Quote (Goomshill @ May 24 2022 01:13pm)
He gasped "I can't breathe" about a hundred times before he stopped talking, most of them before anyone restrained him. He was saying it while in the vehicle. Again, the theory you're arguing is one in spite of evidence, an unfalsifiable claim. If the argument goes that "there isn't always going to be evidence", well then how can you prosecute someone for murder? A proof beyond a reasonable doubt, in a crime on a theory that cannot be proven because it cannot be disproven. There could have been clear evidence of the amount of force used that would have been compelling. If there was bruising, trauma, physical injury of any kind. Then we could point to that and say, Chauvin & Co used enough force to cause these marks.
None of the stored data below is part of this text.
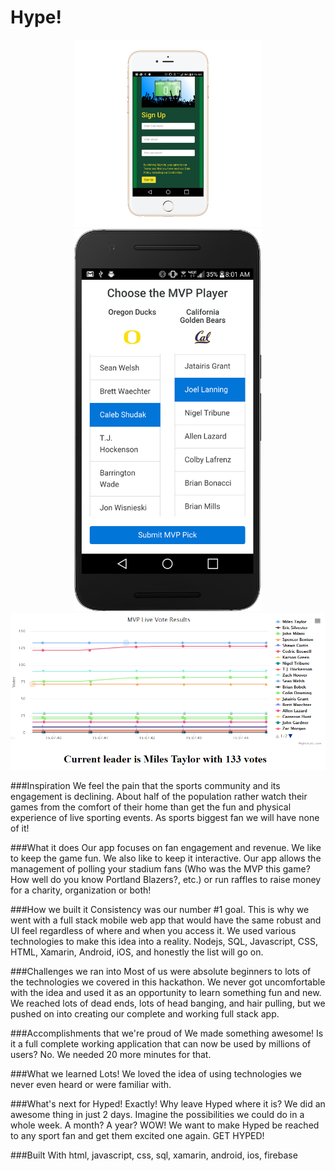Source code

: # Hype!

<p align="center">
  <img src="iOS_1.png" width="300"/>
  <img src="Android_1.png" width="300"/>
  <img src="chart.png" width="600"/>
</p>

###Inspiration
We feel the pain that the sports community and its engagement is declining. About half of the population rather watch their games from the comfort of their home than get the fun and physical experience of live sporting events. As sports biggest fan we will have none of it!

###What it does
Our app focuses on fan engagement and revenue. We like to keep the game fun. We also like to keep it interactive. Our app allows the management of polling your stadium fans (Who was the MVP this game? How well do you know Portland Blazers?, etc.) or run raffles to raise money for a charity, organization or both!

###How we built it
Consistency was our number #1 goal. This is why we went with a full stack mobile web app that would have the same robust and UI feel regardless of where and when you access it. We used various technologies to make this idea into a reality. Nodejs, SQL, Javascript, CSS, HTML, Xamarin, Android, iOS, and honestly the list will go on.

###Challenges we ran into
Most of us were absolute beginners to lots of the technologies we covered in this hackathon. We never got uncomfortable with the idea and used it as an opportunity to learn something fun and new. We reached lots of dead ends, lots of head banging, and hair pulling, but we pushed on into creating our complete and working full stack app.

###Accomplishments that we're proud of
We made something awesome! Is it a full complete working application that can now be used by millions of users? No. We needed 20 more minutes for that.

###What we learned
Lots! We loved the idea of using technologies we never even heard or were familiar with.

###What's next for Hyped!
Exactly! Why leave Hyped where it is? We did an awesome thing in just 2 days. Imagine the possibilities we could do in a whole week. A month? A year? WOW! We want to make Hyped be reached to any sport fan and get them excited one again. GET HYPED!

###Built With
html, javascript, css, sql, xamarin, android, ios, firebase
Instead, we're left to this goldilocks scenario where they used exactly the right amount of force- held consistently for 9+ minutes- where any more and they'd leave marks, any less and it wouldn't cause harm. The absence of such evidence can't disprove that scenario, but it does weight against it and make it unlikely.
If Nancy Pelosi were found dead in the oval office in 2019 and a bloodstained knife had Donald Trump's fingerprints on it and his shoeprints were in the pooled blood, and lets throw in a used condom for good measure, well, we could construct a 'possible' scenario where an ingenious Puerto Rican-looking assassin framed Trump by obtaining his fingerprints from a diet coke, planting them on the knife, stealing his shoes to wear, sprinkling his DNA at the scene obtained from a hooker who works a corner behind a DC McDonalds and picking up his phone to tweet about it. And the assassin carefully removed every possible shred of evidence he was ever there. But there would be no evidence to support that theory, and all the evidence we have weighs against it and says the obvious conclusion about whodunnit.
We're back to my analogy about grandma and a pillow. If grandma is dying in hospice of cancer, and you smother her with a pillow to end her suffering, you have killed her. Not the cancer. You.
We know for a fact that he died, we know for a fact that he felt he couldn't breathe, and we know for a fact that the cops made it hard for him to breathe. There's nothing to consider regarding falsifiability.